Clutch vuelven a mostrar y demostrar que son puro rock.
· El cuarteto arrasa en la sala La Riviera de Madrid antes de sus próximas fechas en Barcelona (Apolo) y Bilbao (Santana 27) los días 5 y 6 de junio.
Mientras las calles se visten de gala para la inminente visita del Papa León XIV y el puertorriqueño Bad Bunny ha instalado su famosa “casita” en el Estadio Riyadh Air Metropolitano durante diez noches, el cuarteto estadounidense Clutch regresaba a la ciudad para hacer lo que mejor sabe hacer: rockear. La ribereña sala capitalina volvió a albergar el directo del cuarteto formado por Neil Fallon (voz), Tim Sult (guitarras), Dan Maines (bajo) y Jean-Paul Gaster (batería), quienes ofrecieron un soberano directo, una vez más. Y es que cuando los de Maryland llegan a la villa madrileña, parece que todo se repite porque no necesitan artificios, ejecutan un show conciso, intenso, repleto de fuerza y convicción.
Y es que los patrones parecen reproducirse puesto que por los altavoces del venue sonaba ‘We Need Some Money’ de Chuck Brown & The Soul Searches, como en anteriores giras, siendo el presagio de lo que estaba por llegar. Sin dilación, el frontman saludó, cogió su micrófono y no lo soltó hasta despedirse de la audiencia. El barbudo vocalista plantó su vista en los presentes, señaló con su dedo índice derecho a los mismos y expuso una retahíla de frases repletas de rock en sus distintas opciones. Quizás el único pero fue que no presentaron finalmente su nuevo disco registrado con el productor Gene Freeman (Lamb Of God, Every Time I Die, Crossfaith), pero tampoco pareció importar a un respetable que bebió mucha cerveza, movió sus largas melenas e incluso realizó mosh pit en la parte central de la pista en distintos momentos de la noche.
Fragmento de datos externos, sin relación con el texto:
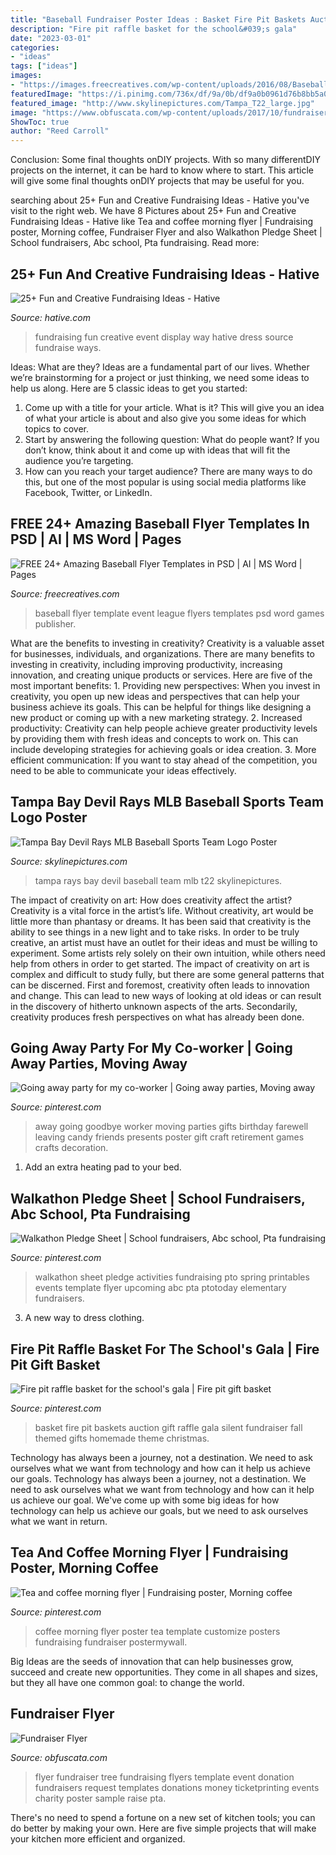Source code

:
 ```yaml
---
title: "Baseball Fundraiser Poster Ideas : Basket Fire Pit Baskets Auction Gift Raffle Gala Silent Fundraiser Fall Themed Gifts Homemade Theme Christmas"
description: "Fire pit raffle basket for the school&#039;s gala"
date: "2023-03-01"
categories:
- "ideas"
tags: ["ideas"]
images:
- "https://images.freecreatives.com/wp-content/uploads/2016/08/Baseball-Event-Flyer-Template.jpg"
featuredImage: "https://i.pinimg.com/736x/df/9a/0b/df9a0b0961d76b8bb5a0f0d269324715--school-auction-school-s.jpg"
featured_image: "http://www.skylinepictures.com/Tampa_T22_large.jpg"
image: "https://www.obfuscata.com/wp-content/uploads/2017/10/fundraiser-flyer-17.png"
ShowToc: true
author: "Reed Carroll"
---
```



Conclusion: Some final thoughts onDIY projects.
With so many differentDIY projects on the internet, it can be hard to know where to start. This article will give some final thoughts onDIY projects that may be useful for you.

	

		
searching about 25+ Fun and Creative Fundraising Ideas - Hative you've visit to the right web. We have 8 Pictures about 25+ Fun and Creative Fundraising Ideas - Hative like Tea and coffee morning flyer | Fundraising poster, Morning coffee, Fundraiser Flyer and also Walkathon Pledge Sheet | School fundraisers, Abc school, Pta fundraising. Read more:
		
    
## 25+ Fun And Creative Fundraising Ideas - Hative

<img loading=lazy src="https://hative.com/wp-content/uploads/2014/04/fundraising-ideas/11-fashion-dress-fundraising.jpg" onerror="this.onerror=null;this.src='https://tse4.mm.bing.net/th?id=OIP.w3bERnMOUNqN1mfKy2tbDQHaNJ&amp;pid=15.1';" alt="25+ Fun and Creative Fundraising Ideas - Hative">

_Source: hative.com_

>fundraising fun creative event display way hative dress source fundraise ways. 

	

Ideas: What are they?
Ideas are a fundamental part of our lives. Whether we’re brainstorming for a project or just thinking, we need some ideas to help us along. Here are 5 classic ideas to get you started:
1. Come up with a title for your article. What is it? This will give you an idea of what your article is about and also give you some ideas for which topics to cover.
2. Start by answering the following question: What do people want? If you don’t know, think about it and come up with ideas that will fit the audience you’re targeting. 
3. How can you reach your target audience? There are many ways to do this, but one of the most popular is using social media platforms like Facebook, Twitter, or LinkedIn.

    
## FREE 24+ Amazing Baseball Flyer Templates In PSD | AI | MS Word | Pages

<img loading=lazy src="https://images.freecreatives.com/wp-content/uploads/2016/08/Baseball-Event-Flyer-Template.jpg" onerror="this.onerror=null;this.src='https://tse1.mm.bing.net/th?id=OIP.6cGCjRm1KkATvoqBmcKvuwHaK5&amp;pid=15.1';" alt="FREE 24+ Amazing Baseball Flyer Templates in PSD | AI | MS Word | Pages">

_Source: freecreatives.com_

>baseball flyer template event league flyers templates psd word games publisher. 

	

What are the benefits to investing in creativity?
Creativity is a valuable asset for businesses, individuals, and organizations. There are many benefits to investing in creativity, including improving productivity, increasing innovation, and creating unique products or services. Here are five of the most important benefits: 1. Providing new perspectives: When you invest in creativity, you open up new ideas and perspectives that can help your business achieve its goals. This can be helpful for things like designing a new product or coming up with a new marketing strategy. 2. Increased productivity: Creativity can help people achieve greater productivity levels by providing them with fresh ideas and concepts to work on. This can include developing strategies for achieving goals or idea creation. 3. More efficient communication: If you want to stay ahead of the competition, you need to be able to communicate your ideas effectively.

    
## Tampa Bay Devil Rays MLB Baseball Sports Team Logo Poster

<img loading=lazy src="http://www.skylinepictures.com/Tampa_T22_large.jpg" onerror="this.onerror=null;this.src='https://tse2.mm.bing.net/th?id=OIP.Is0ejCGIAD7vJbkh9No72QHaLR&amp;pid=15.1';" alt="Tampa Bay Devil Rays MLB Baseball Sports Team Logo Poster">

_Source: skylinepictures.com_

>tampa rays bay devil baseball team mlb t22 skylinepictures. 

	

The impact of creativity on art: How does creativity affect the artist?
Creativity is a vital force in the artist’s life. Without creativity, art would be little more than phantasy or dreams. It has been said that creativity is the ability to see things in a new light and to take risks. In order to be truly creative, an artist must have an outlet for their ideas and must be willing to experiment. Some artists rely solely on their own intuition, while others need help from others in order to get started. The impact of creativity on art is complex and difficult to study fully, but there are some general patterns that can be discerned. First and foremost, creativity often leads to innovation and change. This can lead to new ways of looking at old ideas or can result in the discovery of hitherto unknown aspects of the arts. Secondarily, creativity produces fresh perspectives on what has already been done.

    
## Going Away Party For My Co-worker | Going Away Parties, Moving Away

<img loading=lazy src="https://i.pinimg.com/736x/8e/e0/64/8ee0648b864a3bdd1363f58d91a53290--going-away-parties-going-away-party-ideas-for-friends.jpg" onerror="this.onerror=null;this.src='https://tse3.mm.bing.net/th?id=OIP.v4WnfepJvE4q55Oef8M3CAHaJ3&amp;pid=15.1';" alt="Going away party for my co-worker | Going away parties, Moving away">

_Source: pinterest.com_

>away going goodbye worker moving parties gifts birthday farewell leaving candy friends presents poster gift craft retirement games crafts decoration. 

	

1. Add an extra heating pad to your bed.

    
## Walkathon Pledge Sheet | School Fundraisers, Abc School, Pta Fundraising

<img loading=lazy src="https://i.pinimg.com/736x/2d/8e/4e/2d8e4e264447691220e94b7b62c5276e--pto-events-spring-activities.jpg" onerror="this.onerror=null;this.src='https://tse1.mm.bing.net/th?id=OIP.t8TXzkt1Vm10X3d_iBpXgwHaG5&amp;pid=15.1';" alt="Walkathon Pledge Sheet | School fundraisers, Abc school, Pta fundraising">

_Source: pinterest.com_

>walkathon sheet pledge activities fundraising pto spring printables events template flyer upcoming abc pta ptotoday elementary fundraisers. 

	

3. A new way to dress clothing.

    
## Fire Pit Raffle Basket For The School&#039;s Gala | Fire Pit Gift Basket

<img loading=lazy src="https://i.pinimg.com/736x/df/9a/0b/df9a0b0961d76b8bb5a0f0d269324715--school-auction-school-s.jpg" onerror="this.onerror=null;this.src='https://tse4.mm.bing.net/th?id=OIP.aKQChklWr_c6iu_ZAH9zEQDYEg&amp;pid=15.1';" alt="Fire pit raffle basket for the school&#039;s gala | Fire pit gift basket">

_Source: pinterest.com_

>basket fire pit baskets auction gift raffle gala silent fundraiser fall themed gifts homemade theme christmas. 

	

Technology has always been a journey, not a destination. We need to ask ourselves what we want from technology and how can it help us achieve our goals.
Technology has always been a journey, not a destination. We need to ask ourselves what we want from technology and how can it help us achieve our goal. We've come up with some big ideas for how technology can help us achieve our goals, but we need to ask ourselves what we want in return.

    
## Tea And Coffee Morning Flyer | Fundraising Poster, Morning Coffee

<img loading=lazy src="https://i.pinimg.com/736x/37/ac/b0/37acb066e00c562c7b4c4f1ef741334b.jpg" onerror="this.onerror=null;this.src='https://tse2.mm.bing.net/th?id=OIP.FSQfMm07yuEVXA_a0lpqIgAAAA&amp;pid=15.1';" alt="Tea and coffee morning flyer | Fundraising poster, Morning coffee">

_Source: pinterest.com_

>coffee morning flyer poster tea template customize posters fundraising fundraiser postermywall. 

	

Big Ideas are the seeds of innovation that can help businesses grow, succeed and create new opportunities. They come in all shapes and sizes, but they all have one common goal: to change the world.

    
## Fundraiser Flyer

<img loading=lazy src="https://www.obfuscata.com/wp-content/uploads/2017/10/fundraiser-flyer-17.png" onerror="this.onerror=null;this.src='https://tse3.mm.bing.net/th?id=OIP.e-BYiRRh6n9r5xSYqArlmwHaJ_&amp;pid=15.1';" alt="Fundraiser Flyer">

_Source: obfuscata.com_

>flyer fundraiser tree fundraising flyers template event donation fundraisers request templates donations money ticketprinting events charity poster sample raise pta. 

	

There's no need to spend a fortune on a new set of kitchen tools; you can do better by making your own. Here are five simple projects that will make your kitchen more efficient and organized.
El show comenzó con el tema ‘X-Ray’, disparando seguidamente su gran bala musical con ‘Firebirds’, uno de los sencillos más celebrados de su repertorio. Entonces, la combinación de los riffs de Tim, las gruesas cuerdas del bajo de Dan y la fina y potente pegada a cargo de Jean-Paul en su batería, hicieron el resto. La verdad es que la ciudad volvió a ser un fortín dentro de su actual gira europea, gracias a sus intensas canciones, su energía y su convicción por demostrar con son uno de los grupos de rock más sinceros de las tres últimas décadas. Los estadounidenses sacaron su lado más stoner con ‘The Mob Goes Wild’, rescataron su perfil más denso gracias a ‘Spacegrass’ y remataron la faena brillantemente con uno de sus clásicos, ‘Electric Worry’, donde la parroquia rockera festejó intensamente.
Sin más artificio que sus cuerpos e instrumentos sobre el escenario, el cuarteto clásico made in USA del rock de la costa este volvió a elegir un repertorio diferente a los que vienen utilizando en su gira, seña de identidad que los caracteriza, emulando a grandes del género como Bruce Springsteen y Pearl Jam. El magnético vocalista aderezó su puesta en escena con sus altas capacidades interpretativas y gestuales, haciendo que cada canción fuese algo especial y conectando con el público desde los primeros compases de un show que volvió a concretar lo que sabíamos: Clutch nunca fallan, siempre aciertan.